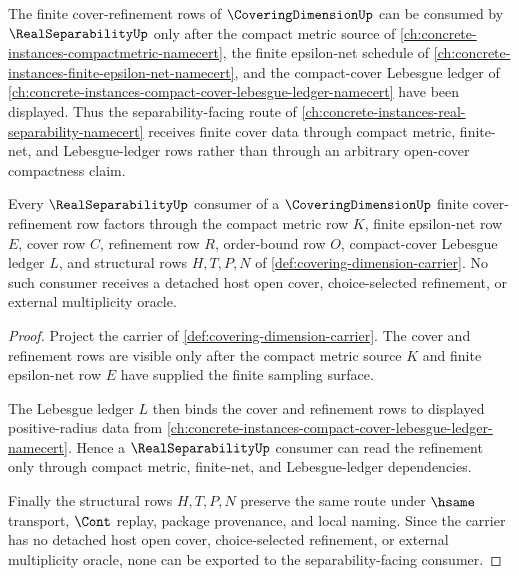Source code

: The finite cover-refinement rows of $\CoveringDimensionUp$ can be consumed by $\RealSeparabilityUp$ only after the compact metric source of \autoref{ch:concrete-instances-compactmetric-namecert}, the finite epsilon-net schedule of \autoref{ch:concrete-instances-finite-epsilon-net-namecert}, and the compact-cover Lebesgue ledger of \autoref{ch:concrete-instances-compact-cover-lebesgue-ledger-namecert} have been displayed. Thus the separability-facing route of \autoref{ch:concrete-instances-real-separability-namecert} receives finite cover data through compact metric, finite-net, and Lebesgue-ledger rows rather than through an arbitrary open-cover compactness claim.

\begin{lemma}
\label{lem:covering-dimension-separability-cover-refinement-route}
Every $\RealSeparabilityUp$ consumer of a $\CoveringDimensionUp$ finite cover-refinement row factors through the compact metric row $K$, finite epsilon-net row $E$, cover row $C$, refinement row $R$, order-bound row $O$, compact-cover Lebesgue ledger $L$, and structural rows $H,T,P,N$ of \autoref{def:covering-dimension-carrier}. No such consumer receives a detached host open cover, choice-selected refinement, or external multiplicity oracle.
\end{lemma}
\begin{proof}
Project the carrier of \autoref{def:covering-dimension-carrier}. The cover and refinement rows are visible only after the compact metric source $K$ and finite epsilon-net row $E$ have supplied the finite sampling surface.

The Lebesgue ledger $L$ then binds the cover and refinement rows to displayed positive-radius data from \autoref{ch:concrete-instances-compact-cover-lebesgue-ledger-namecert}. Hence a $\RealSeparabilityUp$ consumer can read the refinement only through compact metric, finite-net, and Lebesgue-ledger dependencies.

Finally the structural rows $H,T,P,N$ preserve the same route under $\hsame$ transport, $\Cont$ replay, package provenance, and local naming. Since the carrier has no detached host open cover, choice-selected refinement, or external multiplicity oracle, none can be exported to the separability-facing consumer.
\end{proof}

######

[YOUR ASSIGNMENT]
Wherever a picture appears in the material above, skip it and copy the rest without change.

[EXERCISE OUTPUT]
Source code

: The finite cover-refinement rows of $\CoveringDimensionUp$ can be consumed by $\RealSeparabilityUp$ only after the compact metric source of \autoref{ch:concrete-instances-compactmetric-namecert}, the finite epsilon-net schedule of \autoref{ch:concrete-instances-finite-epsilon-net-namecert}, and the compact-cover Lebesgue ledger of \autoref{ch:concrete-instances-compact-cover-lebesgue-ledger-namecert} have been displayed. Thus the separability-facing route of \autoref{ch:concrete-instances-real-separability-namecert} receives finite cover data through compact metric, finite-net, and Lebesgue-ledger rows rather than through an arbitrary open-cover compactness claim.

\begin{lemma}
\label{lem:covering-dimension-separability-cover-refinement-route}
Every $\RealSeparabilityUp$ consumer of a $\CoveringDimensionUp$ finite cover-refinement row factors through the compact metric row $K$, finite epsilon-net row $E$, cover row $C$, refinement row $R$, order-bound row $O$, compact-cover Lebesgue ledger $L$, and structural rows $H,T,P,N$ of \autoref{def:covering-dimension-carrier}. No such consumer receives a detached host open cover, choice-selected refinement, or external multiplicity oracle.
\end{lemma}
\begin{proof}
Project the carrier of \autoref{def:covering-dimension-carrier}. The cover and refinement rows are visible only after the compact metric source $K$ and finite epsilon-net row $E$ have supplied the finite sampling surface.

The Lebesgue ledger $L$ then binds the cover and refinement rows to displayed positive-radius data from \autoref{ch:concrete-instances-compact-cover-lebesgue-ledger-namecert}. Hence a $\RealSeparabilityUp$ consumer can read the refinement only through compact metric, finite-net, and Lebesgue-ledger dependencies.

Finally the structural rows $H,T,P,N$ preserve the same route under $\hsame$ transport, $\Cont$ replay, package provenance, and local naming. Since the carrier has no detached host open cover, choice-selected refinement, or external multiplicity oracle, none can be exported to the separability-facing consumer.
\end{proof}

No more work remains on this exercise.